__Your goal__. Lines from the beginning of the entries up to and including the one with "To cover both" must be duplicated word for word; leave out all others.

__Data__.
····················
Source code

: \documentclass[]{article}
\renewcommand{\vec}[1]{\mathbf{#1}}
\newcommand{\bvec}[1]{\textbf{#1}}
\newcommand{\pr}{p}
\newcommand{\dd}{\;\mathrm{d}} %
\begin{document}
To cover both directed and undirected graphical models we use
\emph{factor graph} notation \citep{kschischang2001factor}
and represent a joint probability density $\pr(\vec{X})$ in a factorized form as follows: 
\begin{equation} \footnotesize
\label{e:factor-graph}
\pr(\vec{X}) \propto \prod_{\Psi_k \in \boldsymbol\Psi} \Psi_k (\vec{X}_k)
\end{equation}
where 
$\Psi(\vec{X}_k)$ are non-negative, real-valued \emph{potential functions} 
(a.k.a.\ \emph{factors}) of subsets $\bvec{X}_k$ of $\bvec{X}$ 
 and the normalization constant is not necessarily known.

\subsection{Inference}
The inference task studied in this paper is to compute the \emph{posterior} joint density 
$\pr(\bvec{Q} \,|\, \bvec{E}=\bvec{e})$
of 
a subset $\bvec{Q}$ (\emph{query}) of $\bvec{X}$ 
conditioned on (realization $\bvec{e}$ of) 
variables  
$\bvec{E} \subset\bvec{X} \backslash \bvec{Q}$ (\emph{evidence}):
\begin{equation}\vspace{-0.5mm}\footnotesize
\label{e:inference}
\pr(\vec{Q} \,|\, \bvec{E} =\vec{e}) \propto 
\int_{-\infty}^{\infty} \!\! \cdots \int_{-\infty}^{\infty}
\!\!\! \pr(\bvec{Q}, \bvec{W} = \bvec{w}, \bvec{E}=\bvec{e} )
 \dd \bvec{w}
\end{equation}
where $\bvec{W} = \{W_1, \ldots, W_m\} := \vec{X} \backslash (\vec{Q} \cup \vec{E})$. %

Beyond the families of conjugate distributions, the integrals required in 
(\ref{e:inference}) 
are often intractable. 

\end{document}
····················
__Result for this exercise__.
Source code

: \documentclass[]{article}
\renewcommand{\vec}[1]{\mathbf{#1}}
\newcommand{\bvec}[1]{\textbf{#1}}
\newcommand{\pr}{p}
\newcommand{\dd}{\;\mathrm{d}} %
\begin{document}
To cover both directed and undirected graphical models we use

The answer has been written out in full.